Requirement: Every line below that holds the word "배변용품" counts once; please tally them and give only the total.

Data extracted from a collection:
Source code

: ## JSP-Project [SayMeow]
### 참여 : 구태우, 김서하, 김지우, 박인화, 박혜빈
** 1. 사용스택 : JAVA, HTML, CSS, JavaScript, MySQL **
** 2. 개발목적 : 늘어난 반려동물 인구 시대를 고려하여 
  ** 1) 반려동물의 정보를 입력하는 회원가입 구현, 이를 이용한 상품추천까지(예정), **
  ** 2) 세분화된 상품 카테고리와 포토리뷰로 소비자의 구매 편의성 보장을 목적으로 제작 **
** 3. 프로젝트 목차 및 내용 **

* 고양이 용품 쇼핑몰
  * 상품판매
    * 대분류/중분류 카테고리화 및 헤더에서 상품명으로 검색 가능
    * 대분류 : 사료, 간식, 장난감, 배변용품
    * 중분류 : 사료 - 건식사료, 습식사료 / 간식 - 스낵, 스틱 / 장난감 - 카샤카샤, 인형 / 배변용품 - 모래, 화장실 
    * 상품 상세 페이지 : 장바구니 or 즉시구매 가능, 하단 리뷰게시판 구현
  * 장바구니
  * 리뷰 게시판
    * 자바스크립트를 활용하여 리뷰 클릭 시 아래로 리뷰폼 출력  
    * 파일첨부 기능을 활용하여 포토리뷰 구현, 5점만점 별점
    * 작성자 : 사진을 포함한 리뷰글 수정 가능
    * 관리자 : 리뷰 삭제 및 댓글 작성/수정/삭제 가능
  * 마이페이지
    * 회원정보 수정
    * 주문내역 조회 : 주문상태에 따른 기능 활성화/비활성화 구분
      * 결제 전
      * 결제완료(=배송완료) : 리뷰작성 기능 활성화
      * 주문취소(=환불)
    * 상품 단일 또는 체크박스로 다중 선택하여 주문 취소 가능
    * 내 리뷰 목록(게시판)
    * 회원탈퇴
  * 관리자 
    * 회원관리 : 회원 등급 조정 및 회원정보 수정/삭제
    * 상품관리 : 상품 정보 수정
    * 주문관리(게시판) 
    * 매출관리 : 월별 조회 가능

Answer for the task: 2